# Prompt
The expected answer is a bare count of the lines in the data below that contain "DONE".

# Source material
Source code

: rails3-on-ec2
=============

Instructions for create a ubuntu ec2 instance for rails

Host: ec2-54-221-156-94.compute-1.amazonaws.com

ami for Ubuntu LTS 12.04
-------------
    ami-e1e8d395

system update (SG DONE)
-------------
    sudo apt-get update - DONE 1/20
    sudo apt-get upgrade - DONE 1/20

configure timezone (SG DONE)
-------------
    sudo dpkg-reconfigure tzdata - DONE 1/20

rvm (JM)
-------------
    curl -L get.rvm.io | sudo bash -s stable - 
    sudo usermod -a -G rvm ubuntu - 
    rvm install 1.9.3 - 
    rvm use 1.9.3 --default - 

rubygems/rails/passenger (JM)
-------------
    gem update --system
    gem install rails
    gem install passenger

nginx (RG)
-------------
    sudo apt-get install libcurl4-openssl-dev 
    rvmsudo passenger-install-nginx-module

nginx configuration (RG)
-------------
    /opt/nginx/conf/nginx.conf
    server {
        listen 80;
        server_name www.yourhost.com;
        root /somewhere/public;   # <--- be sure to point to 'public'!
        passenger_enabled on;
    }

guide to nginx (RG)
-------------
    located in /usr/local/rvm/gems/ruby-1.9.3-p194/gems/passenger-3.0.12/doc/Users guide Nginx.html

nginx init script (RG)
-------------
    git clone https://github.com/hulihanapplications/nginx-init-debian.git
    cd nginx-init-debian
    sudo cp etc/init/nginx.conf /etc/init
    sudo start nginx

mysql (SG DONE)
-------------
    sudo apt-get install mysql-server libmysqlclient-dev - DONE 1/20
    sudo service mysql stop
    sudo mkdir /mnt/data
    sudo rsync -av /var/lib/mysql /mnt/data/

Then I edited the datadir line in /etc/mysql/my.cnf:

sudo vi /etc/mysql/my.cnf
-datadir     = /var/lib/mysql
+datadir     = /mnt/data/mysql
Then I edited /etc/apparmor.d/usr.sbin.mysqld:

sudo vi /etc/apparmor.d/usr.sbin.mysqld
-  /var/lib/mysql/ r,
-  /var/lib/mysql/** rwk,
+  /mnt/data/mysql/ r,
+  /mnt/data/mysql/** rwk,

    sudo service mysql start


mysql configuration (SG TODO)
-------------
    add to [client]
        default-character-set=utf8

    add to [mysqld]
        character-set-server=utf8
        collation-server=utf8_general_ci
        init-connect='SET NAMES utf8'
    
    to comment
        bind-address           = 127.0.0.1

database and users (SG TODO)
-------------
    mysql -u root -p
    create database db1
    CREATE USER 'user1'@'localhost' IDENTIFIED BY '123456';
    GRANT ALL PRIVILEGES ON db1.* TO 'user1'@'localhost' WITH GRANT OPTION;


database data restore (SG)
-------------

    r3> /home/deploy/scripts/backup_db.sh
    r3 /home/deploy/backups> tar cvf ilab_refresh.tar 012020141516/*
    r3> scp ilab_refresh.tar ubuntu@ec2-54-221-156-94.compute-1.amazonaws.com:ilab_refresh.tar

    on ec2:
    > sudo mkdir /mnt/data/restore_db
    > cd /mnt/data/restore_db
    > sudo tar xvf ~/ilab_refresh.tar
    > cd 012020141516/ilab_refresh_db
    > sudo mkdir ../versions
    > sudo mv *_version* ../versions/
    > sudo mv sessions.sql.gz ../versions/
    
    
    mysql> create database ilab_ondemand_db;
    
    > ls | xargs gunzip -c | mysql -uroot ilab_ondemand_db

# Your solution
7